» **EXERCISE DATA**:
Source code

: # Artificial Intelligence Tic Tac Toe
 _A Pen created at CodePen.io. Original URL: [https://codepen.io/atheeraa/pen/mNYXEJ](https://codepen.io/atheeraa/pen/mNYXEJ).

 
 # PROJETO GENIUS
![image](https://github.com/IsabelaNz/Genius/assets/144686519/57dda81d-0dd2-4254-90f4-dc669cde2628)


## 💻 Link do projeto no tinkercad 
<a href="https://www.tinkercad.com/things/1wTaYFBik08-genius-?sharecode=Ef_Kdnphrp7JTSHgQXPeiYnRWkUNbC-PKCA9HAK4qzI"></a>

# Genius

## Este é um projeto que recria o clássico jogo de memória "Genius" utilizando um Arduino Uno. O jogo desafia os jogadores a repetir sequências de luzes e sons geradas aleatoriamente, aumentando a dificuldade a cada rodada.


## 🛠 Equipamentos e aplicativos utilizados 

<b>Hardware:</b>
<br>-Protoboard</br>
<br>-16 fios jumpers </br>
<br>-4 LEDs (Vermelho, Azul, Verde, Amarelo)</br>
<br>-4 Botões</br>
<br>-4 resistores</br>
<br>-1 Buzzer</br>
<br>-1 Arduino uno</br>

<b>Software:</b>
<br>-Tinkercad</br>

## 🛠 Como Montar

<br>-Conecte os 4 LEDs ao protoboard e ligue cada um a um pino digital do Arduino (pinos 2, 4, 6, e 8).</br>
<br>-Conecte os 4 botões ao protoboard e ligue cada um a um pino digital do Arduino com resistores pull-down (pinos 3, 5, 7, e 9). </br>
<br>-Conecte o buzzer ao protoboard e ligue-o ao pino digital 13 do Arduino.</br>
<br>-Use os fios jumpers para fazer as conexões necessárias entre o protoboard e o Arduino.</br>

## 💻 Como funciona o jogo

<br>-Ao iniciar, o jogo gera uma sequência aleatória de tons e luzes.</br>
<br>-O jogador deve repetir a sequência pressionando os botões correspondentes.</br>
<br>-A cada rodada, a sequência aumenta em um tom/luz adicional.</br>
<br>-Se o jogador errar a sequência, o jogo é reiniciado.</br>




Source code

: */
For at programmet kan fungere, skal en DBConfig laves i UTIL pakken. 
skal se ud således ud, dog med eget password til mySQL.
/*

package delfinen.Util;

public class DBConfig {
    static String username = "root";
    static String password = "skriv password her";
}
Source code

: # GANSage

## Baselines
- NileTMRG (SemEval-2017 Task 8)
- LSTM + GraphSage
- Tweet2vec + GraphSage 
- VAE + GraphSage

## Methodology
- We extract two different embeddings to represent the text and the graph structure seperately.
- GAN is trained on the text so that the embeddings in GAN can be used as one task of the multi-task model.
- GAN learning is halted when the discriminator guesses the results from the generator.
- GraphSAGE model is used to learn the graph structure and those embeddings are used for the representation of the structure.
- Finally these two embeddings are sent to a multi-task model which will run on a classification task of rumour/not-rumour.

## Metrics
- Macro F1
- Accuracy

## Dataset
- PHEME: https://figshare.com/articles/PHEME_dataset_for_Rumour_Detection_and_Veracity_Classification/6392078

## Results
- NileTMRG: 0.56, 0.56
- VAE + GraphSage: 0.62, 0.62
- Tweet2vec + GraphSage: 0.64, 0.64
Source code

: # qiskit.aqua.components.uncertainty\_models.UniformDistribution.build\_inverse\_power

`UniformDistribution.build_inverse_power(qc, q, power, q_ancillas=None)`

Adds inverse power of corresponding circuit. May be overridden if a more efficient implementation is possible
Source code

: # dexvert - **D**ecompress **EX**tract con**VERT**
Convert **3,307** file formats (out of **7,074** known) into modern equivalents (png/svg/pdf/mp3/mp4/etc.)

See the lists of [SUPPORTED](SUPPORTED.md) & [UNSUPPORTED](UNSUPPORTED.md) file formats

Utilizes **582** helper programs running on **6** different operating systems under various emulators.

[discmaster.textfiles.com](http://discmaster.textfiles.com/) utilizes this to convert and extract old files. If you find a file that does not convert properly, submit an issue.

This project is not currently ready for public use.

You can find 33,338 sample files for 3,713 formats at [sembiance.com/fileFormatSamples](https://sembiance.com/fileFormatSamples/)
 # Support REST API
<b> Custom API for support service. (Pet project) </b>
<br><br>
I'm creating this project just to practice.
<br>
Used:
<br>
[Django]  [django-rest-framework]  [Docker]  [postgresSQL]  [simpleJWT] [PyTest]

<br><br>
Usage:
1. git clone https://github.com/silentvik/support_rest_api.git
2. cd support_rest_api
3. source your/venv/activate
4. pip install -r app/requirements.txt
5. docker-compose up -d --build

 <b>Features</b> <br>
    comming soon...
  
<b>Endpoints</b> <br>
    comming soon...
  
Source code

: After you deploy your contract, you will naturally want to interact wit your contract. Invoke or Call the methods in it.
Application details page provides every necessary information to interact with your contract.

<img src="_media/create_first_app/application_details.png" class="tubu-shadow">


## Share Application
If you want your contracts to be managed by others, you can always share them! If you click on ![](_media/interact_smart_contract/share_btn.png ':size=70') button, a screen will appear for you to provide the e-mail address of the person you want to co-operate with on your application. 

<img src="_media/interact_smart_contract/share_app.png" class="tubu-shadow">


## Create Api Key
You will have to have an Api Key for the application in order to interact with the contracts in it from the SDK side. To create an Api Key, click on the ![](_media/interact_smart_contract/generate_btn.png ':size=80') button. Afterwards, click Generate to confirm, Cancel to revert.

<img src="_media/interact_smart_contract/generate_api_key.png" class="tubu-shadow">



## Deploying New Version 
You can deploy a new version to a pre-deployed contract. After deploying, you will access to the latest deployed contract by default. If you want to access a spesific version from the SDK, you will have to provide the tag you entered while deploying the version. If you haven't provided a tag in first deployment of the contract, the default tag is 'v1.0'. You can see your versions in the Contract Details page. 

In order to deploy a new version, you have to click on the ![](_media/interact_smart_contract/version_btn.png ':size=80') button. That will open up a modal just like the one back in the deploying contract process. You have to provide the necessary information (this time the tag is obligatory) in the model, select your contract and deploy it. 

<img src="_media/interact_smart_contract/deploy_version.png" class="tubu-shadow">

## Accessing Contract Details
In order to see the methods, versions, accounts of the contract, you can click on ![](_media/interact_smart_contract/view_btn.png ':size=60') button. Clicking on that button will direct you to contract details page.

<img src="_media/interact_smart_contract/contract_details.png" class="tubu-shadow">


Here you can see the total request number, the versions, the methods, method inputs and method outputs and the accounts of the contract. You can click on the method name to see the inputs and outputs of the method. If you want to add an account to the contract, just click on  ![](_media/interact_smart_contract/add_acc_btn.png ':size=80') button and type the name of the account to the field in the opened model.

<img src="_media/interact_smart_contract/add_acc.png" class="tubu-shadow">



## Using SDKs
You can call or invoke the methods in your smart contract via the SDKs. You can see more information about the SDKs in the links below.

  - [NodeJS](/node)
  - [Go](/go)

» **WHAT YOU HAVE TO DO**:
Scan the records for the string "repetir". Copy each line in which it appears.

» **YOUR RESPONSE**:
## Este é um projeto que recria o clássico jogo de memória "Genius" utilizando um Arduino Uno. O jogo desafia os jogadores a repetir sequências de luzes e sons geradas aleatoriamente, aumentando a dificuldade a cada rodada.
<br>-O jogador deve repetir a sequência pressionando os botões correspondentes.</br>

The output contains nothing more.